How-to

Turn detection

Pick how the agent decides when a user turn has ended — native STT endpoints, smart-turn ML, or a silence timeout.

Turn detection is the upstream decision behind everything else in the pipeline. It governs when the LLM is prompted, when input-collection windows close, and when interruption opportunities open.

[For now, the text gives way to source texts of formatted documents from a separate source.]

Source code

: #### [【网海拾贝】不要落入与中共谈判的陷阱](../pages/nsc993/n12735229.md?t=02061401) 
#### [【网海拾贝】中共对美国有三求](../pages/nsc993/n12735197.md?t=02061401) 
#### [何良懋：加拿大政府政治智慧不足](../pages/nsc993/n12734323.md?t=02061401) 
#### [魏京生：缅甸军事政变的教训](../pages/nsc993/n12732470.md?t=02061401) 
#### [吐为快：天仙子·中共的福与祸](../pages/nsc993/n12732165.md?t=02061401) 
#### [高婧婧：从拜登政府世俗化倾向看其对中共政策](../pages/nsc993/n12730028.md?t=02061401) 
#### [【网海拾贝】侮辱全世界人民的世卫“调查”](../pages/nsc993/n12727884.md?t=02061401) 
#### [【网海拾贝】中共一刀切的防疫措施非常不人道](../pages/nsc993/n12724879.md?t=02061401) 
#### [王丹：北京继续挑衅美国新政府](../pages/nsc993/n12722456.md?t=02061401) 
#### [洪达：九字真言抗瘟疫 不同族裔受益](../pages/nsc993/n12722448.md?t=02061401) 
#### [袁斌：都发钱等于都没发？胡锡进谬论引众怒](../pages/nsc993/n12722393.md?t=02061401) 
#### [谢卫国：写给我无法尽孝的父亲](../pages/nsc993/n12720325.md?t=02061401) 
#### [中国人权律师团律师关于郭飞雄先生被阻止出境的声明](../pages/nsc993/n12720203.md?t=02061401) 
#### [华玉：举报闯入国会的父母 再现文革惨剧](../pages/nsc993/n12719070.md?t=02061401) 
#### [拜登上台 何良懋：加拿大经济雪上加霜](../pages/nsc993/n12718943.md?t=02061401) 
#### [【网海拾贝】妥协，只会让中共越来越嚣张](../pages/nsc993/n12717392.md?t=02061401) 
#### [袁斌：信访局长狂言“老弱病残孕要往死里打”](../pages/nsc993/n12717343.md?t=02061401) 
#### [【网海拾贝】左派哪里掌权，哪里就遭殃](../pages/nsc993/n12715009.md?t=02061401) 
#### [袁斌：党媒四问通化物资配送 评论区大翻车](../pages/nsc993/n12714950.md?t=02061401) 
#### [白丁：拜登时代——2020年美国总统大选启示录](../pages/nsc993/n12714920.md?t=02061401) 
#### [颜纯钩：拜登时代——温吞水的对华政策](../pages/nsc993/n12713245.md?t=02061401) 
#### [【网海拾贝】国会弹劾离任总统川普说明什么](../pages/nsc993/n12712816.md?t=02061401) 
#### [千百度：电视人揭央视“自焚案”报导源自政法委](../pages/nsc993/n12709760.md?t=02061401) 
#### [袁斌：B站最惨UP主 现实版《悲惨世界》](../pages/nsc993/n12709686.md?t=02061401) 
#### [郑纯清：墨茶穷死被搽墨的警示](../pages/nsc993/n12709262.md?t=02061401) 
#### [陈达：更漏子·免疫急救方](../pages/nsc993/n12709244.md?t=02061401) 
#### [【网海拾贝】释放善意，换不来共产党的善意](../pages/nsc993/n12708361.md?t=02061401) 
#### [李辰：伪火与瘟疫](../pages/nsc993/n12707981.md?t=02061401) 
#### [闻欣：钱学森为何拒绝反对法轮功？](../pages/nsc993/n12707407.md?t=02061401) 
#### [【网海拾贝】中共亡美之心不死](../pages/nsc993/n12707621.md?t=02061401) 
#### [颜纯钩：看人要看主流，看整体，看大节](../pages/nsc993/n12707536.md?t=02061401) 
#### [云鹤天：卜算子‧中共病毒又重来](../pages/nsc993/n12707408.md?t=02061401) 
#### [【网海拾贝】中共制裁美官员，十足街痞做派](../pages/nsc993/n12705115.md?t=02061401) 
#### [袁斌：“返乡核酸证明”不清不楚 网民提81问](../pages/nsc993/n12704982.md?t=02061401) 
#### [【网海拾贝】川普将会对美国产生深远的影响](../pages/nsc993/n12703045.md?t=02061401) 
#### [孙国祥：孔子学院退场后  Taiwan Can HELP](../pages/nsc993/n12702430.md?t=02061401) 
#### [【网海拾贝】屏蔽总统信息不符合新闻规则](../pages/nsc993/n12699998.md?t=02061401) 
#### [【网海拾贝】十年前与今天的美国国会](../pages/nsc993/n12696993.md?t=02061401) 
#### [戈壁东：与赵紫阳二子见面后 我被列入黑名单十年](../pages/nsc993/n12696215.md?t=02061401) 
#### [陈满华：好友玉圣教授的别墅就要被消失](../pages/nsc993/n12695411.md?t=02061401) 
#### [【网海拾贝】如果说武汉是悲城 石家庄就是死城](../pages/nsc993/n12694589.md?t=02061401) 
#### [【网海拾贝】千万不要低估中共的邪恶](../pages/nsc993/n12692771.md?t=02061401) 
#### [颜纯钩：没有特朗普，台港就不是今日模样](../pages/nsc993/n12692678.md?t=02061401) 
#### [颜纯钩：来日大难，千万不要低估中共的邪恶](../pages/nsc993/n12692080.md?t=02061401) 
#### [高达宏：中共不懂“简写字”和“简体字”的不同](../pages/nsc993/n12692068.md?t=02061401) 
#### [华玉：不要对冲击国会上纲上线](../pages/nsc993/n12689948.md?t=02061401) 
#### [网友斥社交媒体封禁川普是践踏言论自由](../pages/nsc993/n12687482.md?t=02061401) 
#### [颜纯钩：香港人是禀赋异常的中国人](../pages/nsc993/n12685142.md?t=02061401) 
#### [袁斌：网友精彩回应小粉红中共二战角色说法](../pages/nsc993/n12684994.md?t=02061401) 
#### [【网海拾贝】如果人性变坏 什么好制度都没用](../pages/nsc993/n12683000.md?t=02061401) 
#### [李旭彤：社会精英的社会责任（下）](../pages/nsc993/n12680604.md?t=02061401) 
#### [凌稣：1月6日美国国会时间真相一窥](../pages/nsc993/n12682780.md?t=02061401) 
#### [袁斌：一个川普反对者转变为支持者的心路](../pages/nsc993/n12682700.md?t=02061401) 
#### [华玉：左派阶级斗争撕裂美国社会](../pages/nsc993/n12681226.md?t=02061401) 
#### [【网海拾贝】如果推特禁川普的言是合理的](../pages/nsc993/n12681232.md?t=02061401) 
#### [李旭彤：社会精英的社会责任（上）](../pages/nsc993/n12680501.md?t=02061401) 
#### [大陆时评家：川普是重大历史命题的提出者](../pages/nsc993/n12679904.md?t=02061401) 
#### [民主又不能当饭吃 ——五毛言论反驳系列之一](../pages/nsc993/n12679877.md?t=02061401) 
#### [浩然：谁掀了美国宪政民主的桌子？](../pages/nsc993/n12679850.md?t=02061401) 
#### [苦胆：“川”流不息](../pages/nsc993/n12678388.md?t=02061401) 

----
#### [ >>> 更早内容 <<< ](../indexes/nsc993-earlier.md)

Breeze Buddy supports three strategies; the right one depends on your STT provider and how forgiving the conversation needs to be.

Prerequisites

  • Working STT configuration — see STT.
  • A rough sense of your conversation’s cadence (short confirmations vs. long open-ended answers).
  • VAD basics — see VAD.

The three strategies

ModeWho decides the turn endedWhen to use
stt_nativeThe STT provider (Soniox semantic endpoint detection, Deepgram endpointing)Default in production. Best for conversational back-and-forth.
smart_turnA dedicated ML model (SmartTurn) that classifies turn boundariesWhen STT endpointing misfires on pauses. Requires the turn analyzer to be wired up.
timeoutN seconds of silence after the last transcriptionFallback when STT-native is unreliable; also the basis for multi-segment input collection.

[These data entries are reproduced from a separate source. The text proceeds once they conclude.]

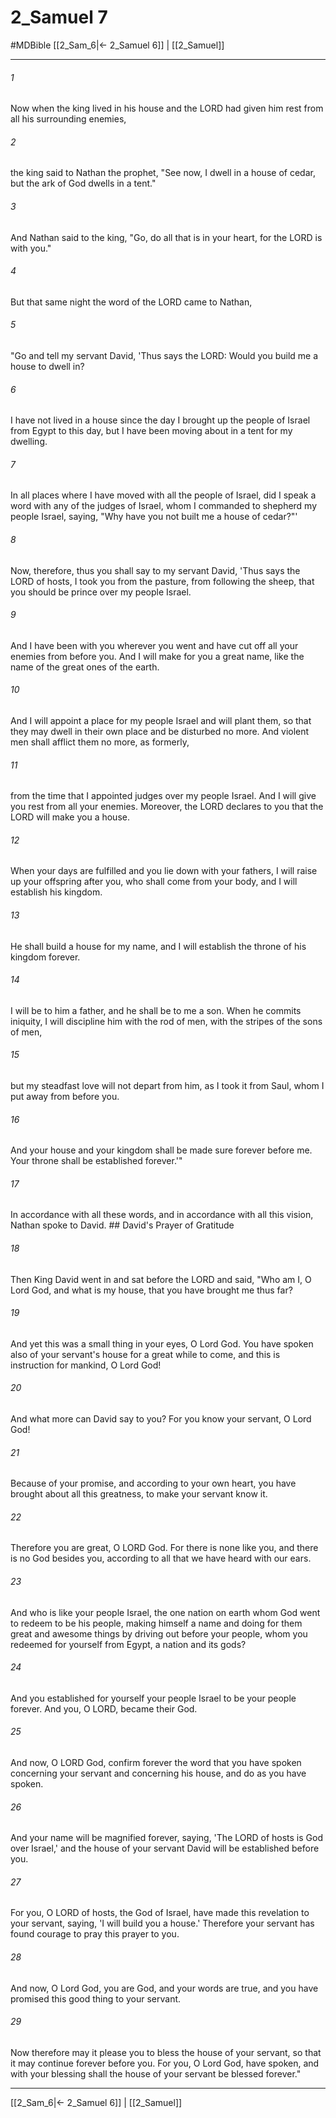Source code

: # 2_Samuel 7
#MDBible
[[2_Sam_6|← 2_Samuel 6]] | [[2_Samuel]]

***

###### 1 

Now when the king lived in his house and the LORD had given him rest from all his surrounding enemies, 

###### 2 

the king said to Nathan the prophet, "See now, I dwell in a house of cedar, but the ark of God dwells in a tent." 

###### 3 

And Nathan said to the king, "Go, do all that is in your heart, for the LORD is with you." 

###### 4 

But that same night the word of the LORD came to Nathan, 

###### 5 

"Go and tell my servant David, 'Thus says the LORD: Would you build me a house to dwell in? 

###### 6 

I have not lived in a house since the day I brought up the people of Israel from Egypt to this day, but I have been moving about in a tent for my dwelling. 

###### 7 

In all places where I have moved with all the people of Israel, did I speak a word with any of the judges of Israel, whom I commanded to shepherd my people Israel, saying, "Why have you not built me a house of cedar?"' 

###### 8 

Now, therefore, thus you shall say to my servant David, 'Thus says the LORD of hosts, I took you from the pasture, from following the sheep, that you should be prince over my people Israel. 

###### 9 

And I have been with you wherever you went and have cut off all your enemies from before you. And I will make for you a great name, like the name of the great ones of the earth. 

###### 10 

And I will appoint a place for my people Israel and will plant them, so that they may dwell in their own place and be disturbed no more. And violent men shall afflict them no more, as formerly, 

###### 11 

from the time that I appointed judges over my people Israel. And I will give you rest from all your enemies. Moreover, the LORD declares to you that the LORD will make you a house. 

###### 12 

When your days are fulfilled and you lie down with your fathers, I will raise up your offspring after you, who shall come from your body, and I will establish his kingdom. 

###### 13 

He shall build a house for my name, and I will establish the throne of his kingdom forever. 

###### 14 

I will be to him a father, and he shall be to me a son. When he commits iniquity, I will discipline him with the rod of men, with the stripes of the sons of men, 

###### 15 

but my steadfast love will not depart from him, as I took it from Saul, whom I put away from before you. 

###### 16 

And your house and your kingdom shall be made sure forever before me. Your throne shall be established forever.'" 

###### 17 

In accordance with all these words, and in accordance with all this vision, Nathan spoke to David. ## David's Prayer of Gratitude 

###### 18 

Then King David went in and sat before the LORD and said, "Who am I, O Lord God, and what is my house, that you have brought me thus far? 

###### 19 

And yet this was a small thing in your eyes, O Lord God. You have spoken also of your servant's house for a great while to come, and this is instruction for mankind, O Lord God! 

###### 20 

And what more can David say to you? For you know your servant, O Lord God! 

###### 21 

Because of your promise, and according to your own heart, you have brought about all this greatness, to make your servant know it. 

###### 22 

Therefore you are great, O LORD God. For there is none like you, and there is no God besides you, according to all that we have heard with our ears. 

###### 23 

And who is like your people Israel, the one nation on earth whom God went to redeem to be his people, making himself a name and doing for them great and awesome things by driving out before your people, whom you redeemed for yourself from Egypt, a nation and its gods? 

###### 24 

And you established for yourself your people Israel to be your people forever. And you, O LORD, became their God. 

###### 25 

And now, O LORD God, confirm forever the word that you have spoken concerning your servant and concerning his house, and do as you have spoken. 

###### 26 

And your name will be magnified forever, saying, 'The LORD of hosts is God over Israel,' and the house of your servant David will be established before you. 

###### 27 

For you, O LORD of hosts, the God of Israel, have made this revelation to your servant, saying, 'I will build you a house.' Therefore your servant has found courage to pray this prayer to you. 

###### 28 

And now, O Lord God, you are God, and your words are true, and you have promised this good thing to your servant. 

###### 29 

Now therefore may it please you to bless the house of your servant, so that it may continue forever before you. For you, O Lord God, have spoken, and with your blessing shall the house of your servant be blessed forever." 

***

[[2_Sam_6|← 2_Samuel 6]] | [[2_Samuel]]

stt_native is the default. You rarely need to change it.

stt_native

The STT service signals end-of-turn on its own. Each provider has a different tuning knob:

ProviderKnobNotes
Sonioxmax_endpoint_delay_ms (default 500ms)Set at WebSocket connect time; not runtime-tunable.
Deepgramendpointing parameter on the streamEnable for endpoint-aware streams.

With stt_native, turns end as soon as the STT decides the user has finished. No further config is needed on the Breeze Buddy side — just pick an STT that supports it.

timeout

Turn ends when user_speech_timeout seconds of silence follow the last transcription. Useful when STT endpointing is missing or when you want predictable accumulation of multi-segment input.

template-timeout.json
json
{
  "configurations": {
    "stt_configuration": {
      "provider": "deepgram",
      "language": "en",
      "turn_detection": "timeout",
      "user_speech_timeout": 1.5
    }
  }
}

Both turn_detection and user_speech_timeout live inside stt_configuration — they are not top-level keys. And user_speech_timeout is silently reset to 0.0 unless turn_detection is "timeout".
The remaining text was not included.